FICOBA data leak: insights from Stéphanie Ledoux — CEO of Alcyconie — on TF1

On 19 February 2026, Stéphanie Ledoux, founder of Alcyconie and a cyber crisis management expert, appeared on TF1 to share her insights on the security incident that led to the exfiltration of data from the French national bank accounts registry (FICOBA — Fichier national des comptes bancaires).

According to the initial information made public, the incident stems from the compromise of a privileged account, which allowed unauthorized access to the database and the exfiltration of data relating to approximately 1.2 million bank accounts. The information concerned reportedly includes IBANs, the identity and the address of the account holders.

The FICOBA registry is one of the most sensitive databases of the French administration: it lists every bank account opened in France and is used in many administrative and judicial contexts.

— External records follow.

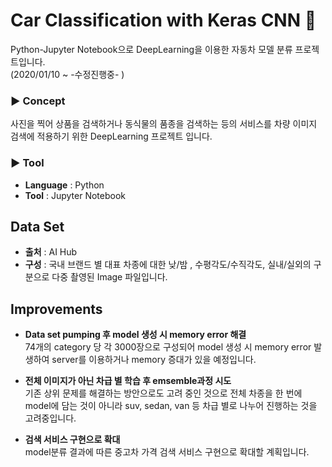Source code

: # Car Classification with Keras CNN :car:

Python-Jupyter Notebook으로 DeepLearning을 이용한 자동차 모델 분류 프로젝트입니다.  
(2020/01/10 ~ -수정진행중- )

### ▶ Concept
사진을 찍어 상품을 검색하거나 동식물의 품종을 검색하는 등의 서비스를 차량 이미지 검색에 적용하기 위한 DeepLearning 프로젝트 입니다.

### ▶ Tool
- **Language** : Python  
- **Tool** : Jupyter Notebook

## Data Set
- **출처** : AI Hub
- **구성** : 국내 브랜드 별 대표 차종에 대한 낮/밤 , 수평각도/수직각도, 실내/실외의 구분으로 다중 촬영된 Image 파일입니다.
  
## Improvements
  
- **Data set pumping 후 model 생성 시 memory error 해결**  
74개의 category 당 각 3000장으로 구성되어 model 생성 시 memory error 발생하여 server를 이용하거나 memory 증대가 있을 예정입니다.
   
- **전체 이미지가 아닌 차급 별 학습 후 emsemble과정 시도**  
기존 상위 문제를 해결하는 방안으로도 고려 중인 것으로 전체 차종을 한 번에 model에 담는 것이 아니라 suv, sedan, van 등 차급 별로 나누어 진행하는 것을 고려중입니다.

- **검색 서비스 구현으로 확대**  
model분류 결과에 따른 중고차 가격 검색 서비스 구현으로 확대할 계획입니다.

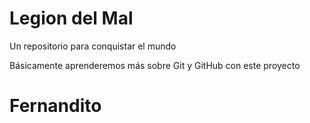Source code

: # Legion del Mal
Un repositorio para conquistar el mundo

Básicamente aprenderemos más sobre Git y GitHub con este proyecto


# Fernandito



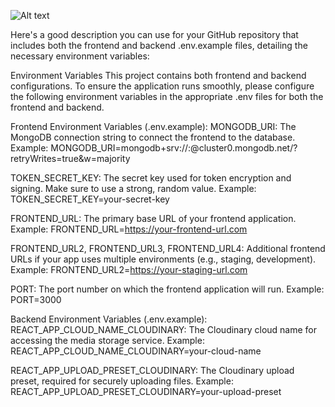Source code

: ![Alt text](https://res.cloudinary.com/dklv0c2br/image/upload/v1724438577/zamzamshop_ellk01.png)


Here's a good description you can use for your GitHub repository that includes both the frontend and backend .env.example files, detailing the necessary environment variables:

Environment Variables
This project contains both frontend and backend configurations. To ensure the application runs smoothly, please configure the following environment variables in the appropriate .env files for both the frontend and backend.

Frontend Environment Variables (.env.example):
MONGODB_URI:
The MongoDB connection string to connect the frontend to the database.
Example: MONGODB_URI=mongodb+srv://<username>:<password>@cluster0.mongodb.net/<dbname>?retryWrites=true&w=majority

TOKEN_SECRET_KEY:
The secret key used for token encryption and signing. Make sure to use a strong, random value.
Example: TOKEN_SECRET_KEY=your-secret-key

FRONTEND_URL:
The primary base URL of your frontend application.
Example: FRONTEND_URL=https://your-frontend-url.com

FRONTEND_URL2, FRONTEND_URL3, FRONTEND_URL4:
Additional frontend URLs if your app uses multiple environments (e.g., staging, development).
Example: FRONTEND_URL2=https://your-staging-url.com

PORT:
The port number on which the frontend application will run.
Example: PORT=3000

Backend Environment Variables (.env.example):
REACT_APP_CLOUD_NAME_CLOUDINARY:
The Cloudinary cloud name for accessing the media storage service.
Example: REACT_APP_CLOUD_NAME_CLOUDINARY=your-cloud-name

REACT_APP_UPLOAD_PRESET_CLOUDINARY:
The Cloudinary upload preset, required for securely uploading files.
Example: REACT_APP_UPLOAD_PRESET_CLOUDINARY=your-upload-preset
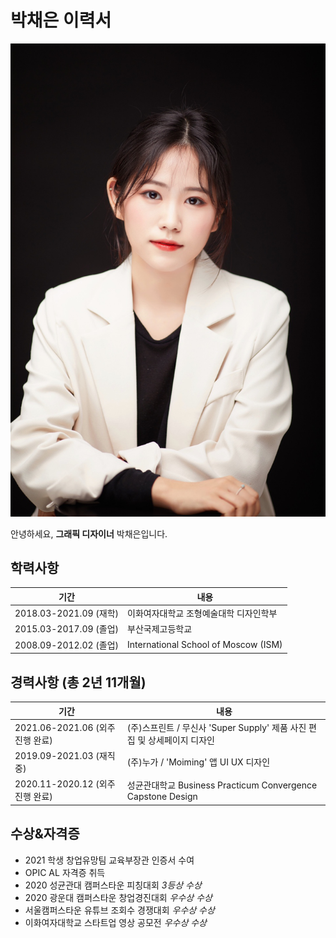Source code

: # 박채은 이력서

<!-- Google Tag Manager -->
<script>(function(w,d,s,l,i){w[l]=w[l]||[];w[l].push({'gtm.start':
new Date().getTime(),event:'gtm.js'});var f=d.getElementsByTagName(s)[0],
j=d.createElement(s),dl=l!='dataLayer'?'&l='+l:'';j.async=true;j.src=
'https://www.googletagmanager.com/gtm.js?id='+i+dl;f.parentNode.insertBefore(j,f);
})(window,document,'script','dataLayer','GTM-TT7WXHB');</script>
<!-- End Google Tag Manager -->
![resume image](chaeeunparkresumeimage.PNG)

<!-- Google Tag Manager (noscript) -->
<noscript><iframe src="https://www.googletagmanager.com/ns.html?id=GTM-TT7WXHB"
height="0" width="0" style="display:none;visibility:hidden"></iframe></noscript>
<!-- End Google Tag Manager (noscript) -->
안녕하세요, **그래픽 디자이너** 박채은입니다.

## 학력사항

기간 | 내용
------------ | -------------
2018.03-2021.09 (재학)| 이화여자대학교 조형예술대학 디자인학부
2015.03-2017.09 (졸업) | 부산국제고등학교
2008.09-2012.02 (졸업) | International School of Moscow (ISM)

## 경력사항 (총 2년 11개월)

기간 | 내용
------------ | -------------
2021.06-2021.06 (외주 진행 완료)| (주)스프린트 / 무신사 'Super Supply' 제품 사진 편집 및 상세페이지 디자인
2019.09-2021.03 (재직중) | (주)누가 / 'Moiming' 앱 UI UX 디자인
2020.11-2020.12 (외주 진행 완료) | 성균관대학교 Business Practicum Convergence Capstone Design

## 수상&자격증

* 2021 학생 창업유망팀 교육부장관 인증서 수여
* OPIC AL 자격증 취득
* 2020 성균관대 캠퍼스타운 피칭대회 _3등상 수상_
* 2020 광운대 캠퍼스타운 창업경진대회 _우수상 수상_
* 서울캠퍼스타운 유튜브 조회수 경쟁대회 _우수상 수상_
* 이화여자대학교 스타트업 영상 공모전 _우수상 수상_

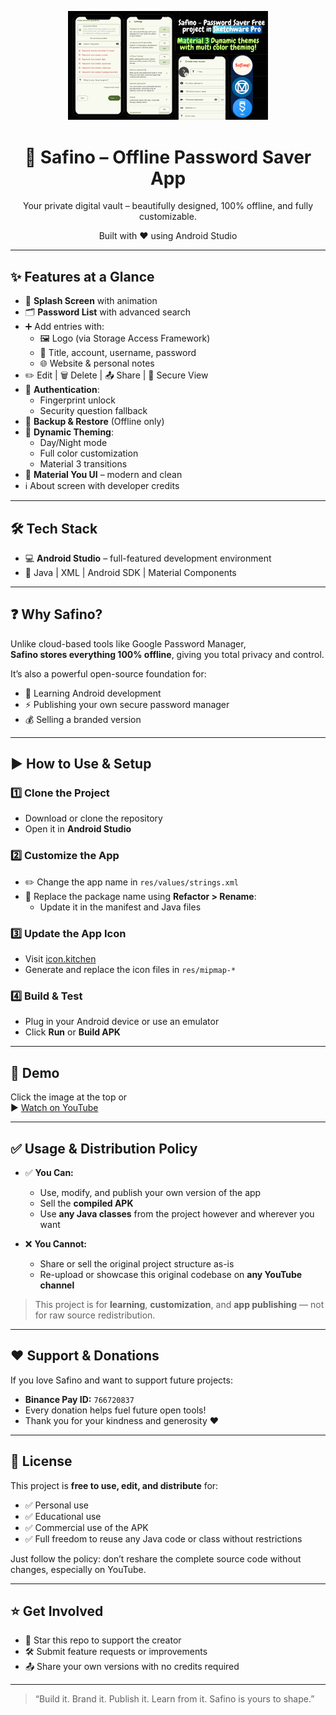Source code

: <p align="center">
  <a href="https://youtu.be/dB9tdkf1o7s" target="_blank">
    <img src="thumbnail.png" alt="Safino Demo" width="320"/>
  </a>
</p>

<h1 align="center">🔐 Safino – Offline Password Saver App</h1>

<p align="center">  
  Your private digital vault – beautifully designed, 100% offline, and fully customizable.  
</p>

<p align="center">
  Built with ❤️ using Android Studio  
</p>

---

## ✨ Features at a Glance

- 🚀 **Splash Screen** with animation  
- 🗂️ **Password List** with advanced search  
- ➕ Add entries with:
  - 🖼️ Logo (via Storage Access Framework)
  - 📝 Title, account, username, password  
  - 🌐 Website & personal notes  
- ✏️ Edit | 🗑️ Delete | 📤 Share | 🔐 Secure View  
- 🔐 **Authentication**:
  - Fingerprint unlock  
  - Security question fallback  
- 💾 **Backup & Restore** (Offline only)  
- 🎨 **Dynamic Theming**:
  - Day/Night mode  
  - Full color customization  
  - Material 3 transitions  
- 🧼 **Material You UI** – modern and clean  
- ℹ️ About screen with developer credits

---

## 🛠️ Tech Stack

- 💻 **Android Studio** – full-featured development environment  
- 📱 Java | XML | Android SDK | Material Components  

---

## ❓ Why Safino?

Unlike cloud-based tools like Google Password Manager,  
**Safino stores everything 100% offline**, giving you total privacy and control.  

It’s also a powerful open-source foundation for:
- 🔧 Learning Android development  
- ⚡ Publishing your own secure password manager  
- 💰 Selling a branded version  

---

## ▶️ How to Use & Setup

### 1️⃣ Clone the Project  
- Download or clone the repository  
- Open it in **Android Studio**

### 2️⃣ Customize the App  
- ✏️ Change the app name in `res/values/strings.xml`  
- 🔁 Replace the package name using **Refactor > Rename**:
  - Update it in the manifest and Java files

### 3️⃣ Update the App Icon  
- Visit [icon.kitchen](https://icon.kitchen)  
- Generate and replace the icon files in `res/mipmap-*`

### 4️⃣ Build & Test  
- Plug in your Android device or use an emulator  
- Click **Run** or **Build APK**

---

## 🔗 Demo

Click the image at the top or  
▶️ [Watch on YouTube](https://youtu.be/dB9tdkf1o7s)

---

## ✅ Usage & Distribution Policy

- ✅ **You Can:**
  - Use, modify, and publish your own version of the app  
  - Sell the **compiled APK**  
  - Use **any Java classes** from the project however and wherever you want

- ❌ **You Cannot:**
  - Share or sell the original project structure as-is  
  - Re-upload or showcase this original codebase on **any YouTube channel**  

> This project is for **learning**, **customization**, and **app publishing** — not for raw source redistribution.

---

## ♥️ Support & Donations

If you love Safino and want to support future projects:

- **Binance Pay ID:** `766720837`  
- Every donation helps fuel future open tools!  
- Thank you for your kindness and generosity ❤️

---

## 📄 License

This project is **free to use, edit, and distribute** for:

- ✅ Personal use  
- ✅ Educational use  
- ✅ Commercial use of the APK  
- ✅ Full freedom to reuse any Java code or class without restrictions

Just follow the policy: don’t reshare the complete source code without changes, especially on YouTube.

---

## ⭐ Get Involved

- 🌟 Star this repo to support the creator  
- 🛠️ Submit feature requests or improvements  
- 📤 Share your own versions with no credits required

---

> “Build it. Brand it. Publish it. Learn from it. Safino is yours to shape.”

Amid intense media coverage, several key points are worth reiterating.

1. Legitimate concern over a particularly sensitive registry

The growing number of data leaks in recent years has been fuelling rising concern among the general public. When an incident affects a registry as foundational as FICOBA, this reaction is understandable.

That said, in the early hours of a cyber incident, analytical caution is essential. Technical investigations must precisely establish the circumstances of the event: how the account was compromised, how the system was accessed, and the exact scope of the data viewed or exfiltrated.

This analytical work takes time and a high degree of precision. Hasty conclusions rarely prove the most accurate.

2. Cybersecurity: an ongoing effort

The incident also raised the question of the security of information systems, particularly public ones.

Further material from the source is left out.